• **Task instructions**
Beginning at the line that includes "## I: Markdown", print each remaining line of the data word for word. Output nothing else.

(Records provided begins)

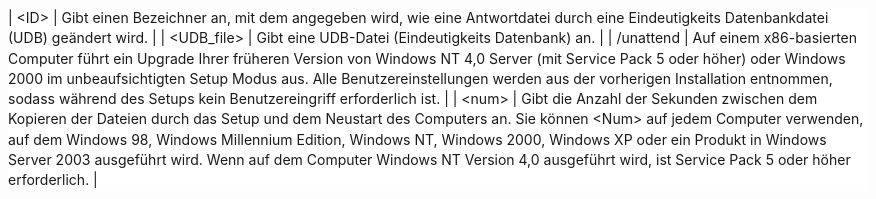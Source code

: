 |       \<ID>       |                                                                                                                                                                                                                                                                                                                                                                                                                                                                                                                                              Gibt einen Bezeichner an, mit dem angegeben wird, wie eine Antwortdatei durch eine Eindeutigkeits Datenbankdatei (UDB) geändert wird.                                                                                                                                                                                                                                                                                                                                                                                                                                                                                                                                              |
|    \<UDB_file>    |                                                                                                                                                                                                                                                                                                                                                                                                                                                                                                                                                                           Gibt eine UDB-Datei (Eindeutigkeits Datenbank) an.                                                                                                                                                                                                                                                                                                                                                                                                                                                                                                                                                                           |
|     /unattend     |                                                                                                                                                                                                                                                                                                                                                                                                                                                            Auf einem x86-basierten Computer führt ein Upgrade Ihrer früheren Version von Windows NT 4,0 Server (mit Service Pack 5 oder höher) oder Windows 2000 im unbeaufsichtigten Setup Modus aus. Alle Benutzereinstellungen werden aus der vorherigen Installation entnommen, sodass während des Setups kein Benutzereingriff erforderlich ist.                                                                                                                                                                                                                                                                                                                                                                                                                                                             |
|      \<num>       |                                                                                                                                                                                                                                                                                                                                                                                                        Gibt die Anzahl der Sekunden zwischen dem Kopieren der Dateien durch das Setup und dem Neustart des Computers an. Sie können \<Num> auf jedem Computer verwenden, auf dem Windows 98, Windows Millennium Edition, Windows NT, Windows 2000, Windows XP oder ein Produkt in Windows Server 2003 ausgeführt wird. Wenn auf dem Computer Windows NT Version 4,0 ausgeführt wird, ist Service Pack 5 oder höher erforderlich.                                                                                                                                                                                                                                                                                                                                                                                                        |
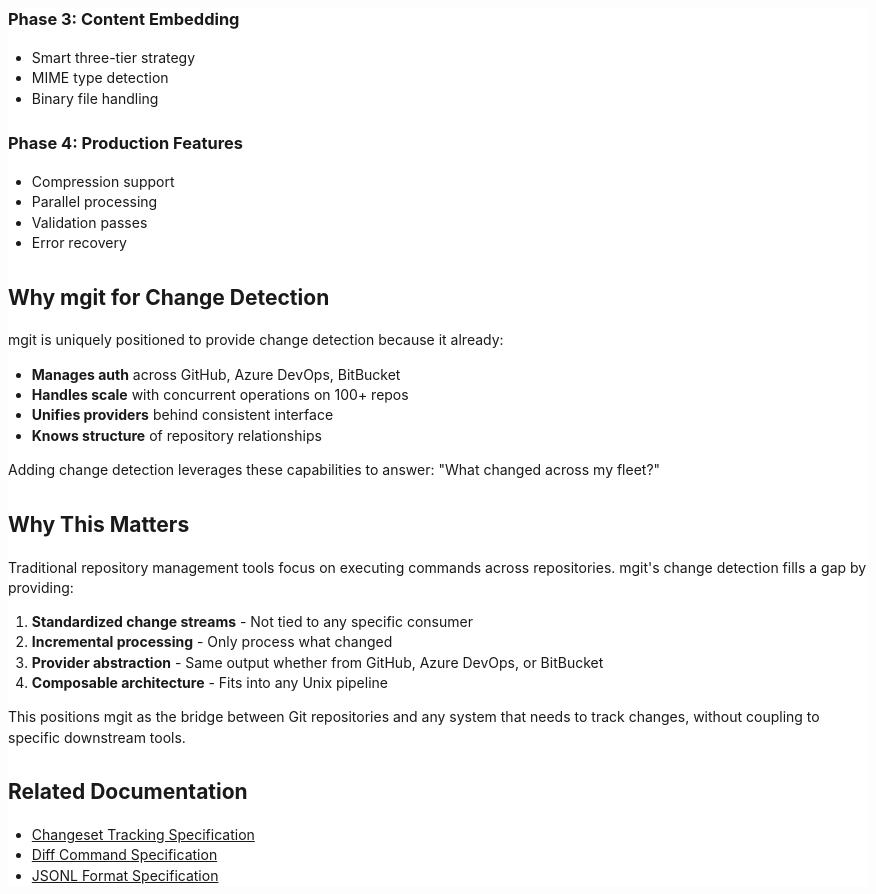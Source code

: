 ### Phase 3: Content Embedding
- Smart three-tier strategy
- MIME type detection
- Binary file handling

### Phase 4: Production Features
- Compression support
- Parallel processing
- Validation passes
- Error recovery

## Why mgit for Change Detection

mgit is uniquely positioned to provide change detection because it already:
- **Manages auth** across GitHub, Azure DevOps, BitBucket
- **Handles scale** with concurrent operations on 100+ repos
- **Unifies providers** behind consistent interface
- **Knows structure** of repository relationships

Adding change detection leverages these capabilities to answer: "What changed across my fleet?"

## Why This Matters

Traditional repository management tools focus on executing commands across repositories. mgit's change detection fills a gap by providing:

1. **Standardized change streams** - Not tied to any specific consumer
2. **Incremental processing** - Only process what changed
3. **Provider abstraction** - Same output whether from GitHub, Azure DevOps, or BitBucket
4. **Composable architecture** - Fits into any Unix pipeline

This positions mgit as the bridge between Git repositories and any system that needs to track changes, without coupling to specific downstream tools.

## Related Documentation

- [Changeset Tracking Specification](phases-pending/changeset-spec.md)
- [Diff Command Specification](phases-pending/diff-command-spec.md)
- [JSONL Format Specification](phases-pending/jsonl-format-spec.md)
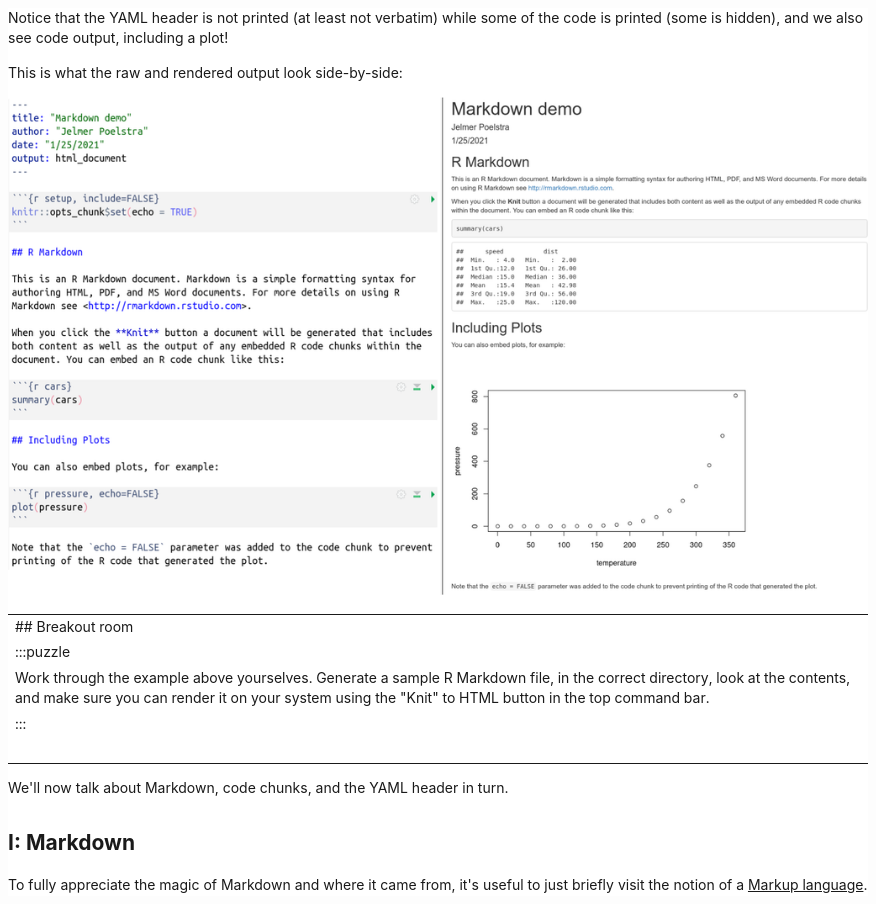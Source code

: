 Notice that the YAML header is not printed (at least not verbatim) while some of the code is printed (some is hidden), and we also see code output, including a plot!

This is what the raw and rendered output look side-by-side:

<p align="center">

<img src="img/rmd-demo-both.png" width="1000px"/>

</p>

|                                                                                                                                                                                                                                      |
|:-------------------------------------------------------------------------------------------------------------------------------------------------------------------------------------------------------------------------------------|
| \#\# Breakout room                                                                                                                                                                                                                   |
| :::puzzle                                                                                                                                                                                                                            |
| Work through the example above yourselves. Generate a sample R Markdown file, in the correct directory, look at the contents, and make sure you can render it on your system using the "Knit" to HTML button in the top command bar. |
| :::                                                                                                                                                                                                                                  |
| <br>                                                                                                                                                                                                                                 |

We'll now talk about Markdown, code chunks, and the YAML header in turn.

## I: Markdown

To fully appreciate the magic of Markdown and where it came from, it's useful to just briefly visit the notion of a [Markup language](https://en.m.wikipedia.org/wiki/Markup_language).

(Records provided ends)

• **Your response**
## I: Markdown

To fully appreciate the magic of Markdown and where it came from, it's useful to just briefly visit the notion of a [Markup language](https://en.m.wikipedia.org/wiki/Markup_language).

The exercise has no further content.